| Your instructions |
From the data below, repeat everything exactly except the images.
+++ Data for review
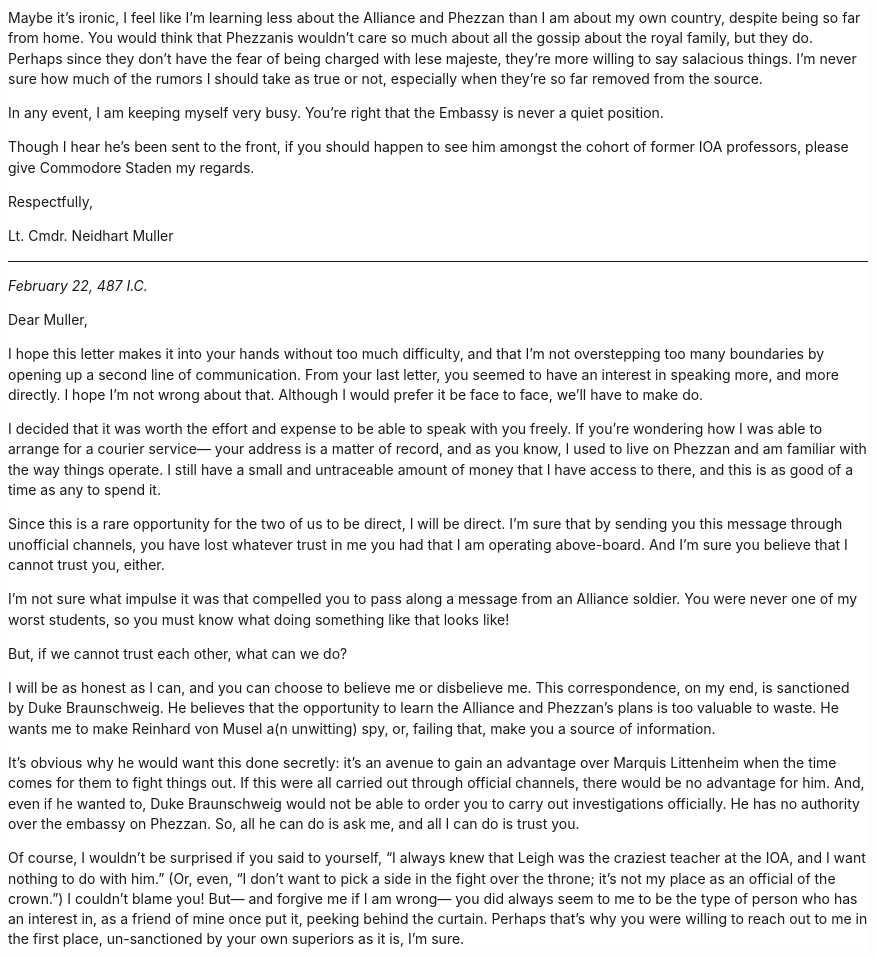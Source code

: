 Maybe it’s ironic, I feel like I’m learning less about the Alliance and Phezzan than I am about my own country, despite being so far from home. You would think that Phezzanis wouldn’t care so much about all the gossip about the royal family, but they do. Perhaps since they don’t have the fear of being charged with lese majeste, they’re more willing to say salacious things. I’m never sure how much of the rumors I should take as true or not, especially when they’re so far removed from the source.

In any event, I am keeping myself very busy. You’re right that the Embassy is never a quiet position. 

Though I hear he’s been sent to the front, if you should happen to see him amongst the cohort of former IOA professors, please give Commodore Staden my regards. 

Respectfully,

Lt. Cmdr. Neidhart Muller

---

*February 22, 487 I.C.*

Dear Muller,

I hope this letter makes it into your hands without too much difficulty, and that I’m not overstepping too many boundaries by opening up a second line of communication. From your last letter, you seemed to have an interest in speaking more, and more directly. I hope I’m not wrong about that. Although I would prefer it be face to face, we’ll have to make do. 

I decided that it was worth the effort and expense to be able to speak with you freely. If you’re wondering how I was able to arrange for a courier service— your address is a matter of record, and as you know, I used to live on Phezzan and am familiar with the way things operate. I still have a small and untraceable amount of money that I have access to there, and this is as good of a time as any to spend it.

Since this is a rare opportunity for the two of us to be direct, I will be direct. I’m sure that by sending you this message through unofficial channels, you have lost whatever trust in me you had that I am operating above\-board. And I’m sure you believe that I cannot trust you, either. 

I’m not sure what impulse it was that compelled you to pass along a message from an Alliance soldier. You were never one of my worst students, so you must know what doing something like that looks like\!

But, if we cannot trust each other, what can we do?

I will be as honest as I can, and you can choose to believe me or disbelieve me. This correspondence, on my end, is sanctioned by Duke Braunschweig. He believes that the opportunity to learn the Alliance and Phezzan’s plans is too valuable to waste. He wants me to make Reinhard von Musel a\(n unwitting\) spy, or, failing that, make you a source of information.

It’s obvious why he would want this done secretly: it’s an avenue to gain an advantage over Marquis Littenheim when the time comes for them to fight things out. If this were all carried out through official channels, there would be no advantage for him. And, even if he wanted to, Duke Braunschweig would not be able to order you to carry out investigations officially. He has no authority over the embassy on Phezzan. So, all he can do is ask me, and all I can do is trust you.

Of course, I wouldn’t be surprised if you said to yourself, “I always knew that Leigh was the craziest teacher at the IOA, and I want nothing to do with him.” \(Or, even, “I don’t want to pick a side in the fight over the throne; it’s not my place as an official of the crown.”\) I couldn’t blame you\! But— and forgive me if I am wrong— you did always seem to me to be the type of person who has an interest in, as a friend of mine once put it, peeking behind the curtain. Perhaps that’s why you were willing to reach out to me in the first place, un\-sanctioned by your own superiors as it is, I’m sure.
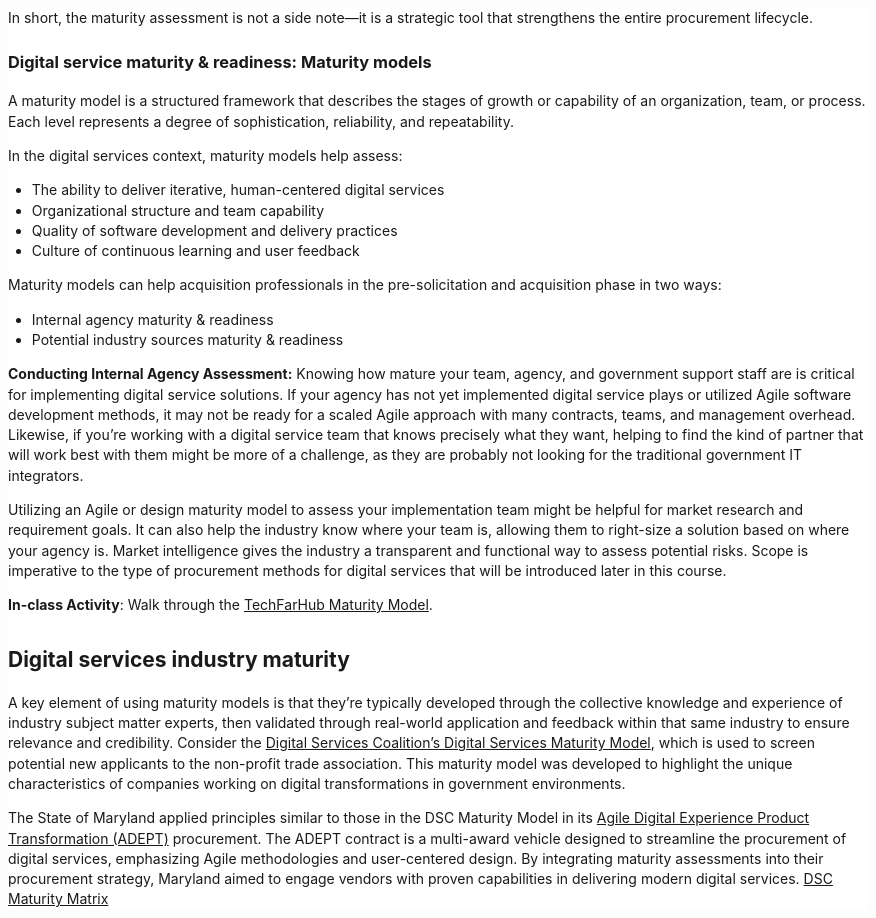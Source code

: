 In short, the maturity assessment is not a side note—it is a strategic tool that strengthens the entire procurement lifecycle.

### Digital service maturity & readiness: Maturity models

A maturity model is a structured framework that describes the stages of growth or capability of an organization, team, or process. Each level represents a degree of sophistication, reliability, and repeatability.

In the digital services context, maturity models help assess:
* The ability to deliver iterative, human-centered digital services  
* Organizational structure and team capability  
* Quality of software development and delivery practices  
* Culture of continuous learning and user feedback

Maturity models can help acquisition professionals in the pre-solicitation and acquisition phase in two ways: 
* Internal agency maturity & readiness  
* Potential industry sources maturity & readiness

**Conducting Internal Agency Assessment:** Knowing how mature your team, agency, and government support staff are is critical for implementing digital service solutions. If your agency has not yet implemented digital service plays or utilized Agile software development methods, it may not be ready for a scaled Agile approach with many contracts, teams, and management overhead. Likewise, if you’re working with a digital service team that knows precisely what they want, helping to find the kind of partner that will work best with them might be more of a challenge, as they are probably not looking for the traditional government IT integrators. 

Utilizing an Agile or design maturity model to assess your implementation team might be helpful for market research and requirement goals. It can also help the industry know where your team is, allowing them to right-size a solution based on where your agency is. Market intelligence gives the industry a transparent and functional way to assess potential risks. Scope is imperative to the type of procurement methods for digital services that will be introduced later in this course.  

**In-class Activity**: Walk through the [TechFarHub Maturity Model](https://techfarhub.usds.gov/resources/learning-center/agency-maturity-for-agile/). 

## Digital services industry maturity

A key element of using maturity models is that they’re typically developed through the collective knowledge and experience of industry subject matter experts, then validated through real-world application and feedback within that same industry to ensure relevance and credibility. Consider the [Digital Services Coalition’s Digital Services Maturity Model](https://docs.google.com/spreadsheets/d/1Dv9UCK20OyAakRptw8-RrG9b69IqqK4n8bMK4YNSxLo/edit?gid=1425401169%23gid=1425401169), which is used to screen potential new applicants to the non-profit trade association. This maturity model was developed to highlight the unique characteristics of companies working on digital transformations in government environments.

The State of Maryland applied principles similar to those in the DSC Maturity Model in its [Agile Digital Experience Product Transformation (ADEPT)](https://emma.maryland.gov/page.aspx/en/bpm/process_manage_extranet/70911) procurement. The ADEPT contract is a multi-award vehicle designed to streamline the procurement of digital services, emphasizing Agile methodologies and user-centered design. By integrating maturity assessments into their procurement strategy, Maryland aimed to engage vendors with proven capabilities in delivering modern digital services. [DSC Maturity Matrix](https://docs.google.com/spreadsheets/d/1Dv9UCK20OyAakRptw8-RrG9b69IqqK4n8bMK4YNSxLo/edit?gid=1104018846%23gid=1104018846)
++++++
| Expected output |
Source code

: Maybe it’s ironic, I feel like I’m learning less about the Alliance and Phezzan than I am about my own country, despite being so far from home. You would think that Phezzanis wouldn’t care so much about all the gossip about the royal family, but they do. Perhaps since they don’t have the fear of being charged with lese majeste, they’re more willing to say salacious things. I’m never sure how much of the rumors I should take as true or not, especially when they’re so far removed from the source.

In any event, I am keeping myself very busy. You’re right that the Embassy is never a quiet position. 

Though I hear he’s been sent to the front, if you should happen to see him amongst the cohort of former IOA professors, please give Commodore Staden my regards. 

Respectfully,

Lt. Cmdr. Neidhart Muller

---

*February 22, 487 I.C.*

Dear Muller,

I hope this letter makes it into your hands without too much difficulty, and that I’m not overstepping too many boundaries by opening up a second line of communication. From your last letter, you seemed to have an interest in speaking more, and more directly. I hope I’m not wrong about that. Although I would prefer it be face to face, we’ll have to make do. 

I decided that it was worth the effort and expense to be able to speak with you freely. If you’re wondering how I was able to arrange for a courier service— your address is a matter of record, and as you know, I used to live on Phezzan and am familiar with the way things operate. I still have a small and untraceable amount of money that I have access to there, and this is as good of a time as any to spend it.

Since this is a rare opportunity for the two of us to be direct, I will be direct. I’m sure that by sending you this message through unofficial channels, you have lost whatever trust in me you had that I am operating above\-board. And I’m sure you believe that I cannot trust you, either. 

I’m not sure what impulse it was that compelled you to pass along a message from an Alliance soldier. You were never one of my worst students, so you must know what doing something like that looks like\!

But, if we cannot trust each other, what can we do?

I will be as honest as I can, and you can choose to believe me or disbelieve me. This correspondence, on my end, is sanctioned by Duke Braunschweig. He believes that the opportunity to learn the Alliance and Phezzan’s plans is too valuable to waste. He wants me to make Reinhard von Musel a\(n unwitting\) spy, or, failing that, make you a source of information.

It’s obvious why he would want this done secretly: it’s an avenue to gain an advantage over Marquis Littenheim when the time comes for them to fight things out. If this were all carried out through official channels, there would be no advantage for him. And, even if he wanted to, Duke Braunschweig would not be able to order you to carry out investigations officially. He has no authority over the embassy on Phezzan. So, all he can do is ask me, and all I can do is trust you.

Of course, I wouldn’t be surprised if you said to yourself, “I always knew that Leigh was the craziest teacher at the IOA, and I want nothing to do with him.” \(Or, even, “I don’t want to pick a side in the fight over the throne; it’s not my place as an official of the crown.”\) I couldn’t blame you\! But— and forgive me if I am wrong— you did always seem to me to be the type of person who has an interest in, as a friend of mine once put it, peeking behind the curtain. Perhaps that’s why you were willing to reach out to me in the first place, un\-sanctioned by your own superiors as it is, I’m sure.
Source code

: In short, the maturity assessment is not a side note—it is a strategic tool that strengthens the entire procurement lifecycle.

### Digital service maturity & readiness: Maturity models

A maturity model is a structured framework that describes the stages of growth or capability of an organization, team, or process. Each level represents a degree of sophistication, reliability, and repeatability.

In the digital services context, maturity models help assess:
* The ability to deliver iterative, human-centered digital services  
* Organizational structure and team capability  
* Quality of software development and delivery practices  
* Culture of continuous learning and user feedback

Maturity models can help acquisition professionals in the pre-solicitation and acquisition phase in two ways: 
* Internal agency maturity & readiness  
* Potential industry sources maturity & readiness

**Conducting Internal Agency Assessment:** Knowing how mature your team, agency, and government support staff are is critical for implementing digital service solutions. If your agency has not yet implemented digital service plays or utilized Agile software development methods, it may not be ready for a scaled Agile approach with many contracts, teams, and management overhead. Likewise, if you’re working with a digital service team that knows precisely what they want, helping to find the kind of partner that will work best with them might be more of a challenge, as they are probably not looking for the traditional government IT integrators. 

Utilizing an Agile or design maturity model to assess your implementation team might be helpful for market research and requirement goals. It can also help the industry know where your team is, allowing them to right-size a solution based on where your agency is. Market intelligence gives the industry a transparent and functional way to assess potential risks. Scope is imperative to the type of procurement methods for digital services that will be introduced later in this course.  

**In-class Activity**: Walk through the [TechFarHub Maturity Model](https://techfarhub.usds.gov/resources/learning-center/agency-maturity-for-agile/). 

## Digital services industry maturity

A key element of using maturity models is that they’re typically developed through the collective knowledge and experience of industry subject matter experts, then validated through real-world application and feedback within that same industry to ensure relevance and credibility. Consider the [Digital Services Coalition’s Digital Services Maturity Model](https://docs.google.com/spreadsheets/d/1Dv9UCK20OyAakRptw8-RrG9b69IqqK4n8bMK4YNSxLo/edit?gid=1425401169%23gid=1425401169), which is used to screen potential new applicants to the non-profit trade association. This maturity model was developed to highlight the unique characteristics of companies working on digital transformations in government environments.

The State of Maryland applied principles similar to those in the DSC Maturity Model in its [Agile Digital Experience Product Transformation (ADEPT)](https://emma.maryland.gov/page.aspx/en/bpm/process_manage_extranet/70911) procurement. The ADEPT contract is a multi-award vehicle designed to streamline the procurement of digital services, emphasizing Agile methodologies and user-centered design. By integrating maturity assessments into their procurement strategy, Maryland aimed to engage vendors with proven capabilities in delivering modern digital services. [DSC Maturity Matrix](https://docs.google.com/spreadsheets/d/1Dv9UCK20OyAakRptw8-RrG9b69IqqK4n8bMK4YNSxLo/edit?gid=1104018846%23gid=1104018846)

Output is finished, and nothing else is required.